Online stores rang up more than $170 billion of purchases last year, accounting for about 9 percent of all retail sales. That’s a far cry from these merchants’ tiny start in 1998, when Congress granted a three-year reprieve from taxation, believing that the fledgling Internet sector needed help getting started.
That preferential treatment has since been extended several times. Yet Amazon last year rang up more than $34 billion in sales, with more than $1 billion in net income. Given online retailing’s , it is time for these companies to play by grown-ups’ rules.
Until late June, Seattle-based Amazon enjoyed a convenient double identity in California. The company based its A9 search-engine project in Palo Alto. Designers of Amazon’s Kindle book reader worked in Cupertino. Thousands of Californians became Amazon associates, drumming up sales in return for a small cut of proceeds.
For sales, however, Amazon played the stranger. It deemed its online store to be an entirely out-of-state operation, unhampered by California retailers’ obligation to charge state sales tax on orders. As a result, even if physical stores and Amazon charged identical list prices for a toaster, a book or a deck chair, Amazon’s tax-free pricing made its wares about 8 percent cheaper.

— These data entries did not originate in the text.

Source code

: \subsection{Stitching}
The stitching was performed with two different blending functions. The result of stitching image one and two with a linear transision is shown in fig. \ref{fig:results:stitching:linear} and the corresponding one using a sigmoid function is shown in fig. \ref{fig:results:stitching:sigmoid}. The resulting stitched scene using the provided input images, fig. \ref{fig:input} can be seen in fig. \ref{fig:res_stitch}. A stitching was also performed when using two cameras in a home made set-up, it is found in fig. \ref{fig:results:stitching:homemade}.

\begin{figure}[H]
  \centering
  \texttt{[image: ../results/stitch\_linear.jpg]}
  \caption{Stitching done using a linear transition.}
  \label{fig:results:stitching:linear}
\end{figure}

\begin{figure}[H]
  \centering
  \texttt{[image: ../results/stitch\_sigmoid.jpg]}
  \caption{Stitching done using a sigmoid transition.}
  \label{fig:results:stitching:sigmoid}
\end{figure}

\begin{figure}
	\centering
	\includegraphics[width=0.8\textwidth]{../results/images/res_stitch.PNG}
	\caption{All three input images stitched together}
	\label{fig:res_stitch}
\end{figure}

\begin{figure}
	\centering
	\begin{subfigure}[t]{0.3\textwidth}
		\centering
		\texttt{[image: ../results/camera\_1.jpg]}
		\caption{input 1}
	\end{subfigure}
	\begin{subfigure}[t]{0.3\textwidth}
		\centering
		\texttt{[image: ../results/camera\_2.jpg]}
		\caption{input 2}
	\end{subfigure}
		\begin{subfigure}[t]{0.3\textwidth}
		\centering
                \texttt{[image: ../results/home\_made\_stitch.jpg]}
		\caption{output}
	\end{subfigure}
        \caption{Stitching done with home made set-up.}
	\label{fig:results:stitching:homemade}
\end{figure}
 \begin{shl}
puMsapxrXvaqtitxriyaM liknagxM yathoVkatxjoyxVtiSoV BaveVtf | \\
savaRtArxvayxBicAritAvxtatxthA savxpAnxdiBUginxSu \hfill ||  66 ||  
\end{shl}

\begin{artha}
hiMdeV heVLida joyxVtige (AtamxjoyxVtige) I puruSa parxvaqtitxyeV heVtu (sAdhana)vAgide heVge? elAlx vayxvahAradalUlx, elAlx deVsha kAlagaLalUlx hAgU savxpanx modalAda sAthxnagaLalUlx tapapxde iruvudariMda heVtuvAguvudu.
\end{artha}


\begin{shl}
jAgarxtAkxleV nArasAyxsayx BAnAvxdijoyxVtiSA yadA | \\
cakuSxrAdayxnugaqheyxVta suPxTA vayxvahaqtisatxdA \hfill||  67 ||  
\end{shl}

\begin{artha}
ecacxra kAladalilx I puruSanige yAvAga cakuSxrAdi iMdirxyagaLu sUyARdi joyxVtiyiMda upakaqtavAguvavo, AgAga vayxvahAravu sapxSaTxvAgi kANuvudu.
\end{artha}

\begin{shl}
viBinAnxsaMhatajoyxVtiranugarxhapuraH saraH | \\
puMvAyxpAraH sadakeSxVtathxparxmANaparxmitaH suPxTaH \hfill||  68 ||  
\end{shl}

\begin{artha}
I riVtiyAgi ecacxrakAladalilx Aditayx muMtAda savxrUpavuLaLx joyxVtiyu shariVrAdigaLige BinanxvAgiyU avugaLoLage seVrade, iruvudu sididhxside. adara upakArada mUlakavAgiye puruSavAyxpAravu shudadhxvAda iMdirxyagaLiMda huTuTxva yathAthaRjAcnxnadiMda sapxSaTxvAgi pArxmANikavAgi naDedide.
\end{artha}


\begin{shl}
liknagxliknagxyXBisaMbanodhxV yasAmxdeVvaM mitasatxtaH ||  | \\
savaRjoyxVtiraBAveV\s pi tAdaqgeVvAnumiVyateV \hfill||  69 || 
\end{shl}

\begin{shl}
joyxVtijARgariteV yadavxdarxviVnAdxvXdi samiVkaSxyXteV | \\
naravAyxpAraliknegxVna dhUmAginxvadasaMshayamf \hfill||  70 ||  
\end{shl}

Brick-and-mortar retailers have been fuming about this disparity for years. “We’re at a huge competitive disadvantage with online retailers,” says Bill Dombrowski, president of the California Retailers’ Association. “It’s bleeding us.”
California’s fiscal experts aren’t happy either. State Assemblyman Charles Calderon estimated that California was missing out on $83 million a year in sales tax that wasn’t being collected by Amazon. (The state asks taxpayers to compute their online tax obligations as part of annual income tax filings, but hardly anyone does.)
In the spring, the California Legislature passed a bill that defines Amazon as having a California presence, with an obligation to collect state taxes.
Now, having lost in the legislature, Amazon wants a rematch. It said this week that it will start gathering signatures for a referendum, probably in February, on whether the new sales-tax law should be repealed. If voters cast their ballots simply to avoid paying sales tax, Amazon could win.
It’s important to remember, though, that sales tax isn’t just a nuisance charge you pay every time you eat at a restaurant, buy a T-shirt or get your car’s oil changed. In the 45 states that charge sales tax, these levies are a major way of paying for roads, police, teachers and other services.
While Amazon rings up brisk sales in all states, it collects taxes in only five, including New York and Washington. It provides some tax-bill notices for four others. To limit its tax footprint, Amazon has situated many of its warehouses and call centers in thinly populated or low-tax states.
There is nothing wrong with that; under the current rules, it’s clever tax planning. But it speaks to an advantage that Internet retailers no longer need. As Amazon keeps growing, other states should follow California’s example and mandate that online retailers collect sales taxes, too.
In pushing the referendum, Amazon has been arguing that California needs to do more to attract business, not drive it away. That’s doubtlessly true, but it’s hard to see how lenient tax treatment for online retailers furthers that goal. As the sponsor of California’s new law rightly put it in May, “If you oppose this bill, you support tax evasion.”